A new ransomware threat named the Lorenz Ransomware is being deployed in an active attack campaign. Despite the short amount of time since the threatening operation was launched, the cybercriminals behind Lorenz have managed to rack up a victim count of twelve different organizations. The hackers breach the internal network of their victims and start to move laterally in search of Windows domain administrator credentials all the while harvesting sensitive unencrypted files and exfiltrating them to a remote server.
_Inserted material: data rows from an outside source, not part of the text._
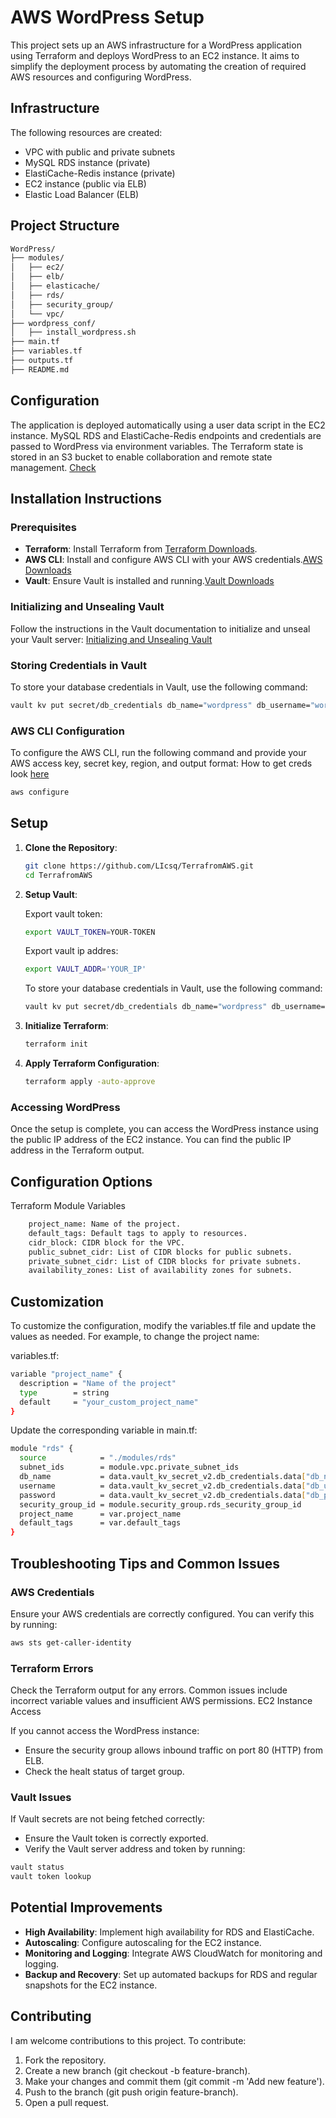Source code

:# AWS WordPress Setup

This project sets up an AWS infrastructure for a WordPress application using Terraform and deploys WordPress to an EC2 instance. It aims to simplify the deployment process by automating the creation of required AWS resources and configuring WordPress.

## Infrastructure

The following resources are created:
- VPC with public and private subnets
- MySQL RDS instance (private)
- ElastiCache-Redis instance (private)
- EC2 instance (public via ELB)
- Elastic Load Balancer (ELB)

## Project Structure

```bash
WordPress/
├── modules/
│   ├── ec2/
│   ├── elb/
│   ├── elasticache/
│   ├── rds/
│   ├── security_group/
│   └── vpc/
├── wordpress_conf/
│   ├── install_wordpress.sh
├── main.tf
├── variables.tf
├── outputs.tf
├── README.md
```

## Configuration

The application is deployed automatically using a user data script in the EC2 instance. MySQL RDS and ElastiCache-Redis endpoints and credentials are passed to WordPress via environment variables. 
The Terraform state is stored in an S3 bucket to enable collaboration and remote state management. [Check](https://developer.hashicorp.com/terraform/language/settings/backends/s3)

## Installation Instructions

### Prerequisites

- **Terraform**: Install Terraform from [Terraform Downloads](https://www.terraform.io/downloads.html).
- **AWS CLI**: Install and configure AWS CLI with your AWS credentials.[AWS Downloads](https://docs.aws.amazon.com/cli/latest/userguide/getting-started-install.html)
- **Vault**: Ensure Vault is installed and running.[Vault Downloads](https://developer.hashicorp.com/vault/install)

### Initializing and Unsealing Vault

Follow the instructions in the Vault documentation to initialize and unseal your Vault server:
[Initializing and Unsealing Vault](https://developer.hashicorp.com/vault/tutorials/getting-started/getting-started-deploy)

### Storing Credentials in Vault

To store your database credentials in Vault, use the following command:
```sh
vault kv put secret/db_credentials db_name="wordpress" db_username="wordpress_user" db_password="wordpress_password"
```

### AWS CLI Configuration

To configure the AWS CLI, run the following command and provide your AWS access key, secret key, region, and output format:
How to get creds look [here](https://blog.purestorage.com/purely-educational/how-to-use-aws-iam-with-terraform/)

```sh
aws configure
```
    
## Setup

1. **Clone the Repository**:
    ```sh
    git clone https://github.com/LIcsq/TerrafromAWS.git
    cd TerrafromAWS
    ```

2. **Setup Vault**:
   
   Export vault token:
    ```sh
    export VAULT_TOKEN=YOUR-TOKEN
    ```
    
   Export vault ip addres:
    ```sh
    export VAULT_ADDR='YOUR_IP'
    ```
    
    To store your database credentials in Vault, use the following command:
    ```sh
    vault kv put secret/db_credentials db_name="wordpress" db_username="wordpress_user" db_password="wordpress"
    ```
    
4. **Initialize Terraform**:
    ```sh
    terraform init
    ```

5. **Apply Terraform Configuration**:
    ```sh
    terraform apply -auto-approve
    ```

### Accessing WordPress

Once the setup is complete, you can access the WordPress instance using the public IP address of the EC2 instance. You can find the public IP address in the Terraform output.

## Configuration Options

Terraform Module Variables

```sh
    project_name: Name of the project.
    default_tags: Default tags to apply to resources.
    cidr_block: CIDR block for the VPC.
    public_subnet_cidr: List of CIDR blocks for public subnets.
    private_subnet_cidr: List of CIDR blocks for private subnets.
    availability_zones: List of availability zones for subnets.
```

## Customization

To customize the configuration, modify the variables.tf file and update the values as needed. For example, to change the project name:

variables.tf:
```sh
variable "project_name" {
  description = "Name of the project"
  type        = string
  default     = "your_custom_project_name"
}
```

Update the corresponding variable in main.tf:
```sh
module "rds" {
  source            = "./modules/rds"
  subnet_ids        = module.vpc.private_subnet_ids
  db_name           = data.vault_kv_secret_v2.db_credentials.data["db_name"]
  username          = data.vault_kv_secret_v2.db_credentials.data["db_username"]
  password          = data.vault_kv_secret_v2.db_credentials.data["db_password"]
  security_group_id = module.security_group.rds_security_group_id
  project_name      = var.project_name
  default_tags      = var.default_tags
}
```

## Troubleshooting Tips and Common Issues

### AWS Credentials

Ensure your AWS credentials are correctly configured. You can verify this by running:

```sh
aws sts get-caller-identity
```

### Terraform Errors

Check the Terraform output for any errors. Common issues include incorrect variable values and insufficient AWS permissions.
EC2 Instance Access

If you cannot access the WordPress instance:

   - Ensure the security group allows inbound traffic on port 80 (HTTP) from ELB.
   - Check the healt status of target group.

### Vault Issues

If Vault secrets are not being fetched correctly:

- Ensure the Vault token is correctly exported.
- Verify the Vault server address and token by running:

```sh
vault status
vault token lookup
```


## Potential Improvements

   - **High Availability**: Implement high availability for RDS and ElastiCache.
   - **Autoscaling**: Configure autoscaling for the EC2 instance.
   - **Monitoring and Logging**: Integrate AWS CloudWatch for monitoring and logging.
   - **Backup and Recovery**: Set up automated backups for RDS and regular snapshots for the EC2 instance.
    
## Contributing

I am welcome contributions to this project. To contribute:

   1. Fork the repository.
   2. Create a new branch (git checkout -b feature-branch).
   3. Make your changes and commit them (git commit -m 'Add new feature').
   4. Push to the branch (git push origin feature-branch).
   5. Open a pull request.
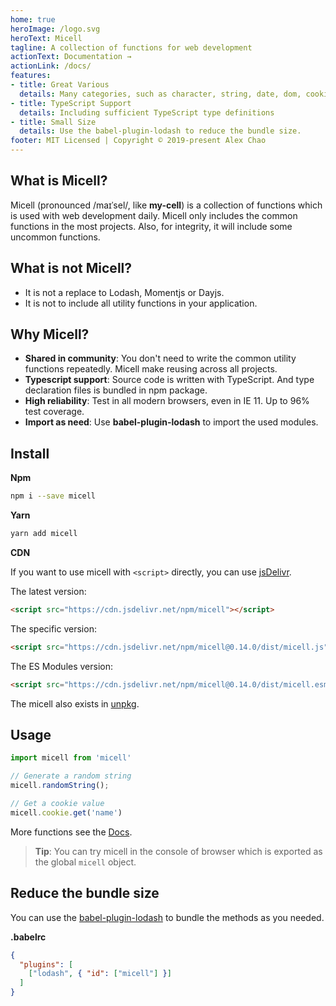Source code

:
 ```yaml
---
home: true
heroImage: /logo.svg
heroText: Micell
tagline: A collection of functions for web development
actionText: Documentation →
actionLink: /docs/
features:
- title: Great Various
  details: Many categories, such as character, string, date, dom, cookie, url and so on.
- title: TypeScript Support
  details: Including sufficient TypeScript type definitions
- title: Small Size
  details: Use the babel-plugin-lodash to reduce the bundle size.
footer: MIT Licensed | Copyright © 2019-present Alex Chao
---
```


## What is Micell?

Micell (pronounced /maɪˈsel/, like **my-cell**) is a collection of functions which is used with
web development daily. Micell only includes the common functions in the most projects. Also,
for integrity, it will include some uncommon functions.

## What is not Micell?

* It is not a replace to Lodash, Momentjs or Dayjs.
* It is not to include all utility functions in your application.

## Why Micell?

* **Shared in community**: You don't need to write the common utility functions repeatedly. Micell make reusing across all projects.
* **Typescript support**: Source code is written with TypeScript. And type declaration files is bundled in npm package.
* **High reliability**: Test in all modern browsers, even in IE 11. Up to 96% test coverage.
* **Import as need**: Use **babel-plugin-lodash** to import the used modules.

## Install

**Npm**

```sh
npm i --save micell
```

**Yarn**

```sh
yarn add micell
```

**CDN**

If you want to use micell with `<script>` directly, you can use [jsDelivr](https://www.jsdelivr.com/package/npm/micell).

The latest version:

```html
<script src="https://cdn.jsdelivr.net/npm/micell"></script>
```

The specific version:

```html
<script src="https://cdn.jsdelivr.net/npm/micell@0.14.0/dist/micell.js"></script>
```

The ES Modules version:

```html
<script src="https://cdn.jsdelivr.net/npm/micell@0.14.0/dist/micell.esm.browser.js"></script>
```

The micell also exists in [unpkg](https://unpkg.com/).

## Usage

```js
import micell from 'micell'

// Generate a random string
micell.randomString();

// Get a cookie value
micell.cookie.get('name')
```

More functions see the [Docs](/docs/).

> **Tip**: You can try micell in the console of browser which is exported as the global `micell` object.

## Reduce the bundle size

You can use the [babel-plugin-lodash](https://www.npmjs.com/package/babel-plugin-lodash) to bundle
the methods as you needed.

**.babelrc**

```json
{
  "plugins": [
    ["lodash", { "id": ["micell"] }]
  ]
}
```
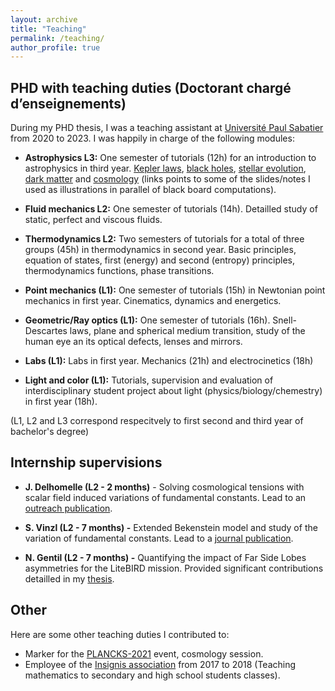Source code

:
 ```yaml
---
layout: archive
title: "Teaching"
permalink: /teaching/
author_profile: true
---
```


## PHD with teaching duties (Doctorant chargé d’enseignements)


During my PHD thesis, I was a teaching assistant at [Université Paul Sabatier](https://www.univ-tlse3.fr) from 2020 to 2023. I was happily in charge of the following modules:

- **Astrophysics L3:** One semester of tutorials (12h) for an introduction to astrophysics in third year. [Kepler laws](https://yolonomy.github.io/codes/meca/Kepler), [black holes](https://leovacher.github.io/files/BH.pdf), [stellar evolution](https://leovacher.github.io/files/HR.pdf), [dark matter](https://leovacher.github.io/files/DM.pdf) and [cosmology](https://leovacher.github.io/files/cosmo.pdf) (links points to some of the slides/notes I used as illustrations in parallel of black board computations).

- **Fluid mechanics L2:** One semester of tutorials (14h). Detailled study of static, perfect and viscous fluids.

- **Thermodynamics L2:** Two semesters of tutorials for a total of three groups (45h) in thermodynamics in second year. Basic principles, equation of states, first (energy) and second (entropy) principles, thermodynamics functions, phase transitions. 

- **Point mechanics (L1):** One semester of tutorials (15h) in Newtonian point mechanics in first year. Cinematics, dynamics and energetics.

- **Geometric/Ray optics (L1):** One semester of tutorials (16h). Snell-Descartes laws, plane and spherical medium transition, study of the human eye an its optical defects, lenses and mirrors.

- **Labs (L1):** Labs in first year. Mechanics (21h) and electrocinetics (18h)

- **Light and color (L1):** Tutorials, supervision and evaluation of interdisciplinary student project about light (physics/biology/chemestry) in first year (18h).

(L1, L2 and L3 correspond respecitvely to first second and third year of bachelor's degree)

## Internship supervisions

- **J. Delhomelle (L2 - 2 months)** - Solving cosmological tensions with scalar field induced variations of fundamental constants. Lead to an [outreach publication](https://yolonomy.github.io/codes/cosmo/friedmann/).

- **S. Vinzl (L2 - 7 months) -** Extended Bekenstein model and study of the variation of fundamental constants. Lead to a [journal publication](https://journals.aps.org/prd/abstract/10.1103/PhysRevD.106.083522).

- **N. Gentil (L2 - 7 months) -** Quantifying the impact of Far Side Lobes asymmetries for the LiteBIRD mission. Provided significant contributions detailled in my [thesis](https://leovacher.github.io/files/Thesis-Vacher.pdf).

## Other

Here are some other teaching duties I contributed to:

- Marker for the [PLANCKS-2021]((https://2021.plancks.org)) event, cosmology session.
- Employee of the [Insignis association](http://association-insignis.fr/) from 2017 to 2018 (Teaching mathematics to secondary and high school students classes).

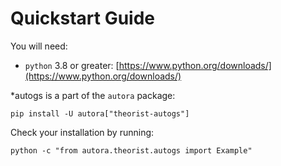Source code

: # Quickstart Guide

You will need:

- `python` 3.8 or greater: [https://www.python.org/downloads/](https://www.python.org/downloads/)

*autogs is a part of the `autora` package:

```shell
pip install -U autora["theorist-autogs"]
```


Check your installation by running:
```shell
python -c "from autora.theorist.autogs import Example"
```
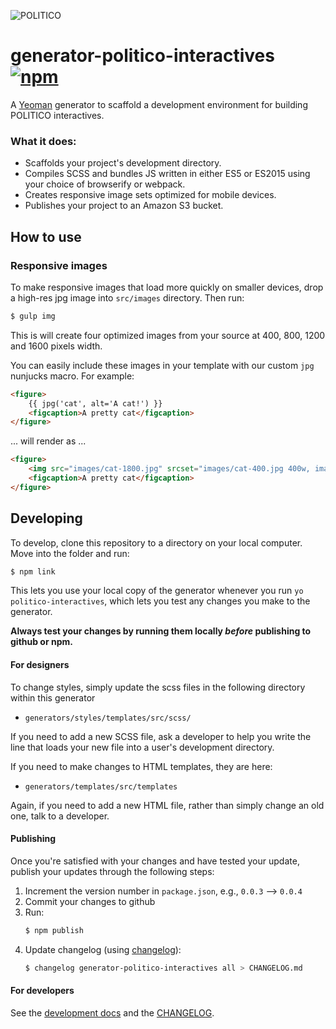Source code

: ![POLITICO](https://rawgithub.com/The-Politico/src/master/images/logo/badge.png)

# generator-politico-interactives [![npm](https://img.shields.io/npm/v/generator-politico-interactives.svg)](https://www.npmjs.com/package/generator-politico-interactives)

A [Yeoman](http://yeoman.io) generator to scaffold a development environment for building POLITICO interactives.

### What it does:

- Scaffolds your project's development directory.
- Compiles SCSS and bundles JS written in either ES5 or ES2015 using your choice of browserify or webpack.
- Creates responsive image sets optimized for mobile devices.
- Publishes your project to an Amazon S3 bucket.



## How to use



### Responsive images

To make responsive images that load more quickly on smaller devices, drop a high-res jpg image into `src/images` directory. Then run:

```bash
$ gulp img
```

This is will create four optimized images from your source at 400, 800, 1200 and 1600 pixels width.

You can easily include these images in your template with our custom `jpg` nunjucks macro. For example:

```html
<figure>
    {{ jpg('cat', alt='A cat!') }}
    <figcaption>A pretty cat</figcaption>
</figure>
```

... will render as ...

```html
<figure>
    <img src="images/cat-1800.jpg" srcset="images/cat-400.jpg 400w, images/cat-800.jpg 800w, images/cat-1200.jpg 1200w, images/cat-1800.jpg 1800w" alt="A cat!">
    <figcaption>A pretty cat</figcaption>
</figure>
```


## Developing

To develop, clone this repository to a directory on your local computer. Move into the folder and run:

```bash
$ npm link
```

This lets you use your local copy of the generator whenever you run `yo politico-interactives`, which lets you test any changes you make to the generator.

**Always test your changes by running them locally _before_ publishing to github or npm.**

#### For designers

To change styles, simply update the scss files in the following directory within this generator

- `generators/styles/templates/src/scss/`

If you need to add a new SCSS file, ask a developer to help you write the line that loads your new file into a user's development directory.

If you need to make changes to HTML templates, they are here:

- `generators/templates/src/templates`

Again, if you need to add a new HTML file, rather than simply change an old one, talk to a developer.

#### Publishing

Once you're satisfied with your changes and have tested your update, publish your updates through the following steps:
1. Increment the version number in `package.json`, e.g., `0.0.3` --> `0.0.4`
2. Commit your changes to github
3. Run:
    ```bash
    $ npm publish
    ```
4. Update changelog (using [changelog](https://www.npmjs.com/package/changelog)):
    ```bash
    $ changelog generator-politico-interactives all > CHANGELOG.md
    ```


#### For developers

See the [development docs](DEVELOPING.md) and the [CHANGELOG](CHANGELOG.md).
Afterward, the Lorenz Ransomware will begin encrypting the files stored on the compromised systems.
All obtained data is published on a dedicated leak website that shows information from 10 of the 12 listed victims currently. The cybercriminals use the collected data to exert progressively, increasing pressure on the breached organizations. If the victims don't pay the asked amount - between $500,000 and $700,000 depending on the specific victim, their data will first be peddled to other threat actors or competitors. Then, if no one is interested, the hackers will package the collected data into password-protected RAR files and begin releasing them in waves. If they still can't find buyers or get the victim to pay the ransom, the Lorenz hackers will leak the password effectively, making all of the files available publicly. It should be noted that, unlike other ransomware operations, the Lorenz group offers to sell access to the compromised network alongside the collected data.
Lorenz Ransomware Details
Analyses conducted by Michael Gillespie have revealed that the Lorenz Ransomware encryptor is similar to a previously detected malware threat named ThunderCrypt. Whether this means that the threat actor behind both operations is one and the same or that the Lorenz group bought the ThunderCrypt source code and created their own variant cannot be determined currently.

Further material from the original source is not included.